TASK DETAILS :: Set down exactly the lines below, starting at the one that contains "### 丑奴儿·书博山道中壁" and ending at the one that contains "野棠花落，又匆匆过了，清明时", with both of those lines included and nothing else.

SUPPLIED DATA ::
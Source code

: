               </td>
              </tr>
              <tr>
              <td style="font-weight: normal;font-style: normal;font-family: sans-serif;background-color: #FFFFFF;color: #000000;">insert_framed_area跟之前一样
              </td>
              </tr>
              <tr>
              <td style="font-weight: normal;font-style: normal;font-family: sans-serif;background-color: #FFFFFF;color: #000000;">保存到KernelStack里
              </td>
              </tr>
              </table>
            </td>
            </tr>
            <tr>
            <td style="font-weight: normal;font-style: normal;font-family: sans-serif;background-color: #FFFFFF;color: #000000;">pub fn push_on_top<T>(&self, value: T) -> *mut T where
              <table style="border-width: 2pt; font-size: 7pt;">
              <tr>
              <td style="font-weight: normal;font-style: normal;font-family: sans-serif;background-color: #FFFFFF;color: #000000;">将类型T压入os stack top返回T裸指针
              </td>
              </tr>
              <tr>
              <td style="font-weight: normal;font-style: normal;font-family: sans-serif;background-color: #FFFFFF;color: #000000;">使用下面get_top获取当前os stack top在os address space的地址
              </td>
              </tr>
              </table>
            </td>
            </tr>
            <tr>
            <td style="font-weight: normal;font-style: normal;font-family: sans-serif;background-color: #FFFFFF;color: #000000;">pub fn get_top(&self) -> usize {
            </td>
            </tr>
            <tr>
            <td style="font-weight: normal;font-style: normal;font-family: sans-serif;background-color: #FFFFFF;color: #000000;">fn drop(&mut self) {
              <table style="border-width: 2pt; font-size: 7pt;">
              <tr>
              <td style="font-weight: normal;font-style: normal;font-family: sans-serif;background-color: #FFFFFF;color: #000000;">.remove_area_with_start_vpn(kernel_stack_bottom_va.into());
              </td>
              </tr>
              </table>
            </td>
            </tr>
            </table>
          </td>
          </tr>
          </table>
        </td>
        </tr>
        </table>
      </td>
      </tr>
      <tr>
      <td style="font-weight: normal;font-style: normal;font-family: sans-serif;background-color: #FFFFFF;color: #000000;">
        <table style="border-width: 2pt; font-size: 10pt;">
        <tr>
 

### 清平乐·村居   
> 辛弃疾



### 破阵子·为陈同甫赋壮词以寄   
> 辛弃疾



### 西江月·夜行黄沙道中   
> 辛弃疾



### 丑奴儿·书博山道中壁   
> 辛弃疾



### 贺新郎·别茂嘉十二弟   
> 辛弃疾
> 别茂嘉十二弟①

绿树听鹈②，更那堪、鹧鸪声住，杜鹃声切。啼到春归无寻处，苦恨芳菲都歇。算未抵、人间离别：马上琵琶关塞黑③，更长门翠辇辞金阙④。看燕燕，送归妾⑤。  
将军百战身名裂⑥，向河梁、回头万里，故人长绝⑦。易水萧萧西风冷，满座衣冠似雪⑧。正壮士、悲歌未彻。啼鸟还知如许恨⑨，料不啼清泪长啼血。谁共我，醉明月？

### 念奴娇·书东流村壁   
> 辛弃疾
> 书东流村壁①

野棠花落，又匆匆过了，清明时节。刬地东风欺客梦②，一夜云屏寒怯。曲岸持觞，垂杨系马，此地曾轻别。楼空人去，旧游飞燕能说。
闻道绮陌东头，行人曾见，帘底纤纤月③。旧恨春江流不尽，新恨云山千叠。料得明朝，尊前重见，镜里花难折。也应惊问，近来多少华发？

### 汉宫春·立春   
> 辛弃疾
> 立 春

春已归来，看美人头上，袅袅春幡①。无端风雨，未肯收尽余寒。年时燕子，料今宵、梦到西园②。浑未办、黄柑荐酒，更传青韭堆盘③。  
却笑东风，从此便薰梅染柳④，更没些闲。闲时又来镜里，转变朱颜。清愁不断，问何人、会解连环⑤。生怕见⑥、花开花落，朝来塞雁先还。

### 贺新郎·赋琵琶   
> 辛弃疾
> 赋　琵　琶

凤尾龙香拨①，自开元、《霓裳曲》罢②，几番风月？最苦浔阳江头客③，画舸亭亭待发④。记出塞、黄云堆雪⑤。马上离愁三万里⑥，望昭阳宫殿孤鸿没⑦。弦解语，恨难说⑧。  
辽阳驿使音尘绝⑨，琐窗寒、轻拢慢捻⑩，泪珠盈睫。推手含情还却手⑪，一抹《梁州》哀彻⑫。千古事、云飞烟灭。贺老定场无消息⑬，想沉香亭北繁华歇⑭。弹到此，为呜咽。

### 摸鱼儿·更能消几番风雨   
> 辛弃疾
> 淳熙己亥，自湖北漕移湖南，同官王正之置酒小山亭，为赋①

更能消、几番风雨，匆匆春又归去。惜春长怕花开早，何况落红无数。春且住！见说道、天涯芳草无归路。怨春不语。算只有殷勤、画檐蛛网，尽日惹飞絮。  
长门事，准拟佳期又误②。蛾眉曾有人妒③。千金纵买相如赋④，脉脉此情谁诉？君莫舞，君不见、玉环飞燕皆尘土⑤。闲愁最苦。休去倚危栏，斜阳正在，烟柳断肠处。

EXERCISE SOLUTION ::
### 丑奴儿·书博山道中壁   
> 辛弃疾



### 贺新郎·别茂嘉十二弟   
> 辛弃疾
> 别茂嘉十二弟①

绿树听鹈②，更那堪、鹧鸪声住，杜鹃声切。啼到春归无寻处，苦恨芳菲都歇。算未抵、人间离别：马上琵琶关塞黑③，更长门翠辇辞金阙④。看燕燕，送归妾⑤。  
将军百战身名裂⑥，向河梁、回头万里，故人长绝⑦。易水萧萧西风冷，满座衣冠似雪⑧。正壮士、悲歌未彻。啼鸟还知如许恨⑨，料不啼清泪长啼血。谁共我，醉明月？

### 念奴娇·书东流村壁   
> 辛弃疾
> 书东流村壁①

野棠花落，又匆匆过了，清明时节。刬地东风欺客梦②，一夜云屏寒怯。曲岸持觞，垂杨系马，此地曾轻别。楼空人去，旧游飞燕能说。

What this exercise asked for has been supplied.